** EXERCISE **
Among the entries that follow, the required portion opens with the line containing "a break point." and closes with the line containing "length-\(N\) vectors with". Give that portion again exactly, and nothing else.

Source data:

====

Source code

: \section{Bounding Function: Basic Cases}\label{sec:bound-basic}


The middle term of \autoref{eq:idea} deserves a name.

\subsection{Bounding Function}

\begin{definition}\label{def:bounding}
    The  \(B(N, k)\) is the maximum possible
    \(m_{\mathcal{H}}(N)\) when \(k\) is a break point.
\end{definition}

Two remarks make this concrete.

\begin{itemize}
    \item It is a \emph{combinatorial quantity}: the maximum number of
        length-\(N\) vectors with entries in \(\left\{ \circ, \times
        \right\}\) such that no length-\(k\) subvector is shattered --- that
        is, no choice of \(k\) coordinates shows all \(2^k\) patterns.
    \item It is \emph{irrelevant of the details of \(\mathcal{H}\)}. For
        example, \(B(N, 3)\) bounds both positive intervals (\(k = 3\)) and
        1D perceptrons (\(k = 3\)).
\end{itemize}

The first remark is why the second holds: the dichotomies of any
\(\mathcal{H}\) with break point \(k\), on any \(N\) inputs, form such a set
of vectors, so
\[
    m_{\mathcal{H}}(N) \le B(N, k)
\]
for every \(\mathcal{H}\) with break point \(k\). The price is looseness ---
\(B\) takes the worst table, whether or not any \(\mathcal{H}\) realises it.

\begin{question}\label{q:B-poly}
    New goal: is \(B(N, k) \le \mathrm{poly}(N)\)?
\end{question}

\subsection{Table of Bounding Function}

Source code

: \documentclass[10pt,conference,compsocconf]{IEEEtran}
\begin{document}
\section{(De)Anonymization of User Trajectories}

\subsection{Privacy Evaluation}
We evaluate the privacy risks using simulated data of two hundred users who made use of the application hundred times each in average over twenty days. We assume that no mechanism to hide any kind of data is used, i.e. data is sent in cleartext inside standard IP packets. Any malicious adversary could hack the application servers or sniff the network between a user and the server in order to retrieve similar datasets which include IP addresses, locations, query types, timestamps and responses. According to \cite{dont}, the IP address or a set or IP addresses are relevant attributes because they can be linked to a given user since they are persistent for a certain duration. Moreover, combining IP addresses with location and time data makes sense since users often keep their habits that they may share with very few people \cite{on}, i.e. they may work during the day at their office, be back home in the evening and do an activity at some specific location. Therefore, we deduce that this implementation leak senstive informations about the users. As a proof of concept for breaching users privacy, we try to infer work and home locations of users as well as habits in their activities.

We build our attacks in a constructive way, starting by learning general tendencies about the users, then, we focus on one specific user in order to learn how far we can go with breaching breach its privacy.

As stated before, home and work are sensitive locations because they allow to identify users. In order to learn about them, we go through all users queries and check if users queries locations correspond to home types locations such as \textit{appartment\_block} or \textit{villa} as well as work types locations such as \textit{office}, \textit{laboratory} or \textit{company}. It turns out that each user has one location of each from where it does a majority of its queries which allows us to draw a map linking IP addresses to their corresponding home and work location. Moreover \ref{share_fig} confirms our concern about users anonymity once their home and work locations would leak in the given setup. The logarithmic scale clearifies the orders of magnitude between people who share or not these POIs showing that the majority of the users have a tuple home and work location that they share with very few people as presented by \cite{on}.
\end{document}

====

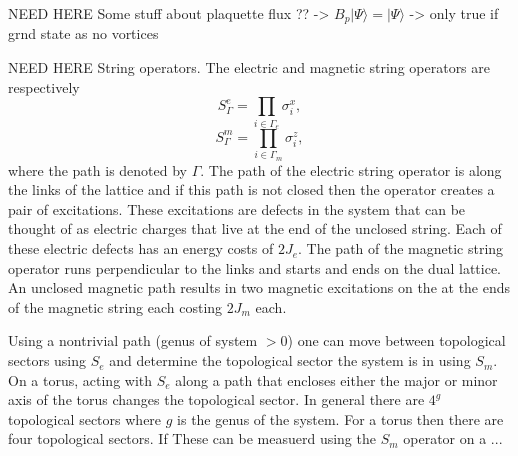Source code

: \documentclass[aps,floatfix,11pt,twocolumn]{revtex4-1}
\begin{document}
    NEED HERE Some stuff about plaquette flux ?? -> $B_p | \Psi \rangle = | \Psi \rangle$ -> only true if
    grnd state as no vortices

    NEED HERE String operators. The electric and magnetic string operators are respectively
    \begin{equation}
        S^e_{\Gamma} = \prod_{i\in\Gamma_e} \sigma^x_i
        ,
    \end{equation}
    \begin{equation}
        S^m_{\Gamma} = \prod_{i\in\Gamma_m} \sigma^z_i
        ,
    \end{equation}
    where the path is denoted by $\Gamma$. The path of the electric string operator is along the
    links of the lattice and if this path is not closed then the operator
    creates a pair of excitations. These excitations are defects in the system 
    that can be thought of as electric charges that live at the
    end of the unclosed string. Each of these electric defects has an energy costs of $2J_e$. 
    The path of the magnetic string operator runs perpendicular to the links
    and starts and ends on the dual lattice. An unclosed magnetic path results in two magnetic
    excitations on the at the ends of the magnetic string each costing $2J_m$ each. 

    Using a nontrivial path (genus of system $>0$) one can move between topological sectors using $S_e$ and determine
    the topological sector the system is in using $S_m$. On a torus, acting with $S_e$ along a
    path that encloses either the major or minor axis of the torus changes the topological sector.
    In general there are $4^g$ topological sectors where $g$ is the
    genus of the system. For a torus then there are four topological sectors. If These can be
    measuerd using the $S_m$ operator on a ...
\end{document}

====

** EXERCISE SOLUTION **
    \(m_{\mathcal{H}}(N)\) when \(k\) is a break point.
\end{definition}

Two remarks make this concrete.

\begin{itemize}
    \item It is a \emph{combinatorial quantity}: the maximum number of
        length-\(N\) vectors with entries in \(\left\{ \circ, \times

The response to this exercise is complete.